The dialog box contains one tab: Quick. Use these options to select all variables that are to be included in the analysis. There are no limits on the number of predictor variables that can be specified. Note that separate results are computed for each dependent variable. Hence, memory limitations may be encountered when processing large lists of dependent and independent variables in a single analysis, in particular when there are many categorical predictors with many categories. In that case, perform the feature selection analysis one dependent variable at a time.
See also the Feature Selection and Variable Screening Index and Overviews.
- Variables
- Click the Variables button to display the standard variable selection dialog box. As in Statistica Data Miner, you can select continuous and categorical dependent variables, and continuous and categorical predictors. Continuous variables are those that are measured on some continuous scale (e.g., Height, Weight), categorical variables contain indicators, codes, or text values to denote membership in some group or class (e.g., Gender: Male, Female). Different statistics are computed for categorical dependent variables (for classification) and continuous dependent variables (for regression-type problems); refer also to Computational Details.
- Count Variable
- Click this button to display a standard variable selection dialog box where you can specify a count variable (just as in Statistica Data Mining). The values in this variable are used during the computations as a simple case multiplier.

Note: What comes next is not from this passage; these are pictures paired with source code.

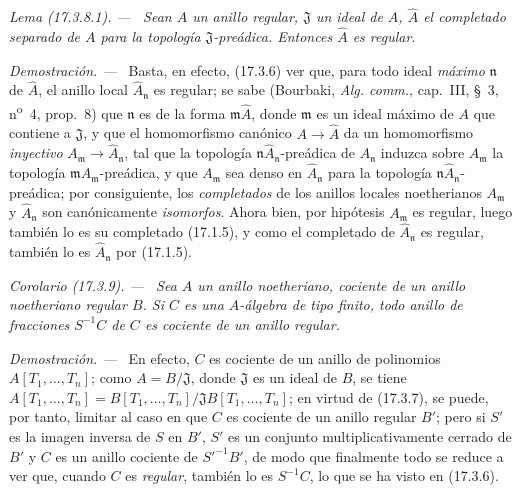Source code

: \documentclass[10pt,oneside]{book}
\makeatletter
\newcommand{\setmanualcurrentlabel}[1]{\def\@currentlabel{#1}}
\newcommand{\oldpage}[2][]{%
  \setcounter{footnote}{0}%
  \marginpar{\scriptsize\textbf{#1}~|~#2}\ignorespaces}
\newenvironment{corollary}[1][]{%
  \setmanualcurrentlabel{#1}\par\medskip\noindent\itshape Corolario (#1). ---\ }{\par}
\newenvironment{lemma}[1][]{%
  \setmanualcurrentlabel{#1}\par\medskip\noindent\itshape Lema (#1). ---\ }{\par}
\newenvironment{proof}{%
  \par\medskip\noindent\textit{Demostración. ---\ }}{\par}
\makeatother
\begin{document}
\begin{lemma}[17.3.8.1]
\label{0.17.3.8.1-es}
Sean $A$ un anillo regular, $\mathfrak{J}$ un ideal de $A$,
$\widehat{A}$ el completado separado de $A$ para la topología
$\mathfrak{J}$-preádica. Entonces $\widehat{A}$ es regular.
\end{lemma}

\begin{proof}
Basta, en efecto, (17.3.6) ver que, para todo ideal \emph{máximo}
$\mathfrak{n}$ de $\widehat{A}$, el anillo local
$\widehat{A}_{\mathfrak{n}}$ es regular; se sabe (Bourbaki,
\emph{Alg. comm.}, cap.~III, \S~3, n\textsuperscript{o}~4, prop.~8) que
$\mathfrak{n}$
\oldpage[0\textsubscript{IV-1}]{51}
es de la forma $\mathfrak{m}\widehat{A}$, donde $\mathfrak{m}$ es un ideal
máximo de $A$ que contiene a $\mathfrak{J}$, y que el homomorfismo canónico
$A\to\widehat{A}$ da un homomorfismo \emph{inyectivo}
$A_{\mathfrak{m}}\to\widehat{A}_{\mathfrak{n}}$, tal que la topología
$\mathfrak{n}\widehat{A}_{\mathfrak{n}}$-preádica de
$\widehat{A}_{\mathfrak{n}}$ induzca sobre $A_{\mathfrak{m}}$ la topología
$\mathfrak{m}A_{\mathfrak{m}}$-preádica, y que $A_{\mathfrak{m}}$ sea denso
en $\widehat{A}_{\mathfrak{n}}$ para la topología
$\mathfrak{n}\widehat{A}_{\mathfrak{n}}$-preádica; por consiguiente, los
\emph{completados} de los anillos locales noetherianos $A_{\mathfrak{m}}$ y
$\widehat{A}_{\mathfrak{n}}$ son canónicamente \emph{isomorfos}. Ahora bien,
por hipótesis $A_{\mathfrak{m}}$ es regular, luego también lo es su completado
(17.1.5), y como el completado de $\widehat{A}_{\mathfrak{n}}$ es regular,
también lo es $\widehat{A}_{\mathfrak{n}}$ por (17.1.5).
\end{proof}

\begin{corollary}[17.3.9]
\label{0.17.3.9-es}
Sea $A$ un anillo noetheriano, cociente de un anillo noetheriano regular $B$.
Si $C$ es una $A$-álgebra de tipo finito, todo anillo de fracciones $S^{-1}C$
de $C$ es cociente de un anillo regular.
\end{corollary}

\begin{proof}
En efecto, $C$ es cociente de un anillo de polinomios $A[T_1,\ldots,T_n]$;
como $A=B/\mathfrak{J}$, donde $\mathfrak{J}$ es un ideal de $B$, se tiene
$A[T_1,\ldots,T_n]=B[T_1,\ldots,T_n]/\mathfrak{J}B[T_1,\ldots,T_n]$; en
virtud de (17.3.7), se puede, por tanto, limitar al caso en que $C$ es cociente
de un anillo regular $B'$; pero si $S'$ es la imagen inversa de $S$ en $B'$,
$S'$ es un conjunto multiplicativamente cerrado de $B'$ y $C$ es un anillo
cociente de $S'^{-1}B'$, de modo que finalmente todo se reduce a ver que,
cuando $C$ es \emph{regular}, también lo es $S^{-1}C$, lo que se ha visto en
(17.3.6).
\end{proof}
\end{document}
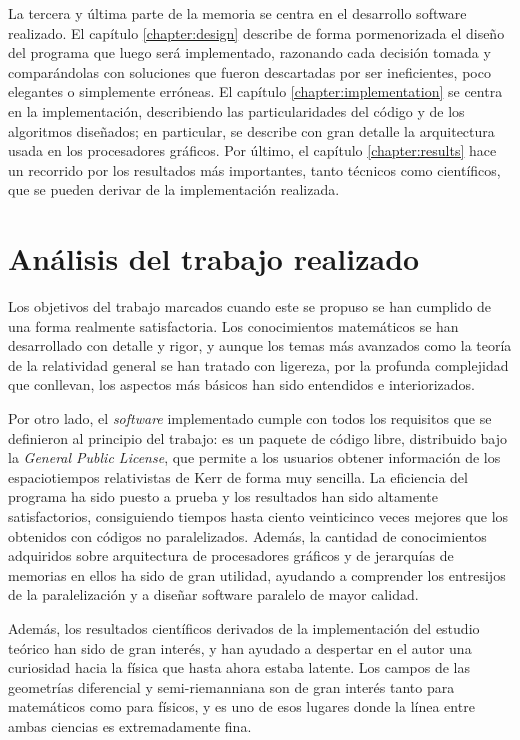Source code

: La tercera y última parte de la memoria se centra en el desarrollo software realizado. El capítulo \ref{chapter:design} describe de forma pormenorizada el diseño del programa que luego será implementado, razonando cada decisión tomada y comparándolas con soluciones que fueron descartadas por ser ineficientes, poco elegantes o simplemente erróneas. El capítulo \ref{chapter:implementation} se centra en la implementación, describiendo las particularidades del código y de los algoritmos diseñados; en particular, se describe con gran detalle la arquitectura usada en los procesadores gráficos. Por último, el capítulo \ref{chapter:results} hace un recorrido por los resultados más importantes, tanto técnicos como científicos, que se pueden derivar de la implementación realizada.

\section*{Análisis del trabajo realizado}

Los objetivos del trabajo marcados cuando este se propuso se han cumplido de una forma realmente satisfactoria. Los conocimientos matemáticos se han desarrollado con detalle y rigor, y aunque los temas más avanzados como la teoría de la relatividad general se han tratado con ligereza, por la profunda complejidad que conllevan, los aspectos más básicos han sido entendidos e interiorizados.

Por otro lado, el \emph{software} implementado cumple con todos los requisitos que se definieron al principio del trabajo: es un paquete de código libre, distribuido bajo la \emph{General Public License}, que permite a los usuarios obtener información de los espaciotiempos relativistas de Kerr de forma muy sencilla. La eficiencia del programa ha sido puesto a prueba y los resultados han sido altamente satisfactorios, consiguiendo tiempos hasta ciento veinticinco veces mejores que los obtenidos con códigos no paralelizados. Además, la cantidad de conocimientos adquiridos sobre arquitectura de procesadores gráficos y de jerarquías de memorias en ellos ha sido de gran utilidad, ayudando a comprender los entresijos de la paralelización y a diseñar software paralelo de mayor calidad.

Además, los resultados científicos derivados de la implementación del estudio teórico han sido de gran interés, y han ayudado a despertar en el autor una curiosidad hacia la física que hasta ahora estaba latente. Los campos de las geometrías diferencial y semi-riemanniana son de gran interés tanto para matemáticos como para físicos, y es uno de esos lugares donde la línea entre ambas ciencias es extremadamente fina.

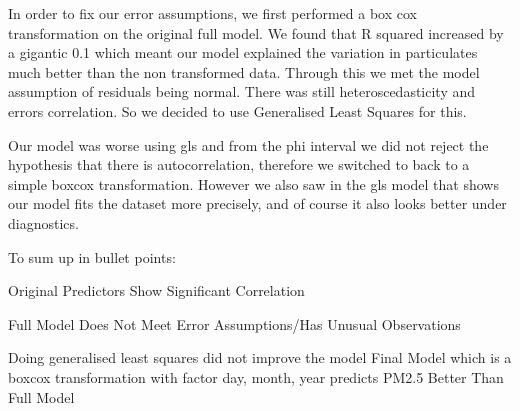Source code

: \documentclass[
]{report}
\begin{document}
In order to fix our error assumptions, we first performed a box cox
transformation on the original full model. We found that R squared
increased by a gigantic 0.1 which meant our model explained the
variation in particulates much better than the non transformed data.
Through this we met the model assumption of residuals being normal.
There was still heteroscedasticity and errors correlation. So we decided
to use Generalised Least Squares for this.

Our model was worse using gls and from the phi interval we did not
reject the hypothesis that there is autocorrelation, therefore we
switched to back to a simple boxcox transformation. However we also saw
in the gls model that shows our model fits the dataset more precisely,
and of course it also looks better under diagnostics.

To sum up in bullet points:

Original Predictors Show Significant Correlation

Full Model Does Not Meet Error Assumptions/Has Unusual Observations

Doing generalised least squares did not improve the model Final Model
which is a boxcox transformation with factor day, month, year predicts
PM2.5 Better Than Full Model
\end{document}
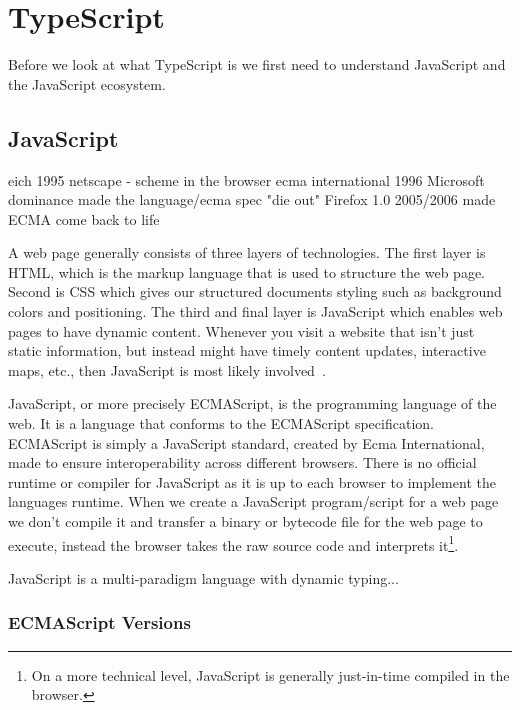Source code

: 
\section{TypeScript}\label{sec:typescript}

Before we look at what TypeScript is we first need to understand JavaScript and the JavaScript ecosystem.

\subsection{JavaScript}\label{subsec:javascript}


eich 1995 netscape - scheme in the browser
ecma international 1996
Microsoft dominance made the language/ecma spec "die out"
Firefox 1.0 2005/2006 made ECMA come back to life

A web page generally consists of three layers of technologies.
The first layer is HTML, which is the markup language that is used to structure the web page.
Second is CSS which gives our structured documents styling such as background colors and positioning.
The third and final layer is JavaScript which enables web pages to have dynamic content.
Whenever you visit a website that isn't just static information, but instead might have timely content updates, interactive maps, etc., then JavaScript is most likely involved~\cite{whatisjs}.

JavaScript, or more precisely ECMAScript, is the programming language of the web.
It is a language that conforms to the ECMAScript specification.
ECMAScript is simply a JavaScript standard, created by Ecma International, made to ensure interoperability across different browsers.
There is no official runtime or compiler for JavaScript as it is up to each browser to implement the languages runtime.
When we create a JavaScript program/script for a web page we don't compile it and transfer a binary or bytecode file for the web page to execute, instead the browser takes the raw source code and interprets it\footnote{On a more technical level, JavaScript is generally just-in-time compiled in the browser.}.

JavaScript is a multi-paradigm language with dynamic typing...

\subsubsection{ECMAScript Versions}

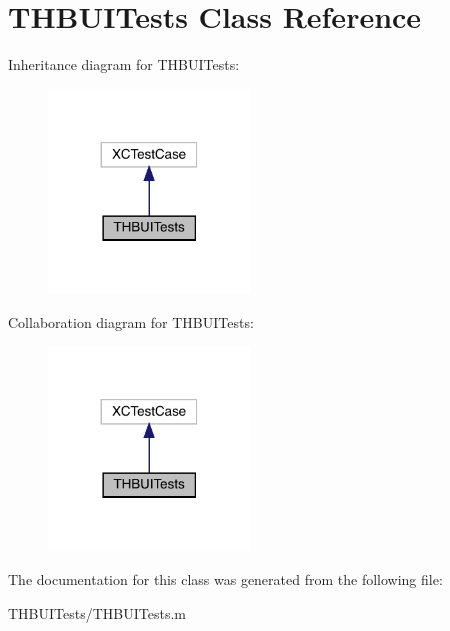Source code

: \hypertarget{interface_t_h_b_u_i_tests}{}\section{T\+H\+B\+U\+I\+Tests Class Reference}
\label{interface_t_h_b_u_i_tests}


Inheritance diagram for T\+H\+B\+U\+I\+Tests\+:\nopagebreak
\begin{figure}[H]
\begin{center}
\leavevmode
\includegraphics[width=152pt]{interface_t_h_b_u_i_tests__inherit__graph}
\end{center}
\end{figure}


Collaboration diagram for T\+H\+B\+U\+I\+Tests\+:\nopagebreak
\begin{figure}[H]
\begin{center}
\leavevmode
\includegraphics[width=152pt]{interface_t_h_b_u_i_tests__coll__graph}
\end{center}
\end{figure}


The documentation for this class was generated from the following file\+:\begin{DoxyCompactItemize}
\item 
T\+H\+B\+U\+I\+Tests/T\+H\+B\+U\+I\+Tests.\+m\end{DoxyCompactItemize}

- Number of cuts for continuous predictors
- This option is used to specify the "coarseness of the grid" applied to the continuous predictors. As described in Computational Details, the program divides the range of values for each continuous predictor into k intervals, and computes statistics based on the means or frequencies in those intervals for regression or classification-type problems, respectively. Therefore, if you specify k=2 in this edit field, the range of values for each continuous predictor variable are split into 2 categories, and the variable screening only detects simple monotone (e.g., linear) relationships to the dependent variables. If you specify k=3, simple monotone and non-monotone (e.g., quadratic) relationships are picked up as well; the default value (10) is well suited to perform screening for practically all types of monotone or complex non-monotone relationships, and hence does not bias the selection of variables in favor of any particular subsequent analysis that may be applied for predictive data mining.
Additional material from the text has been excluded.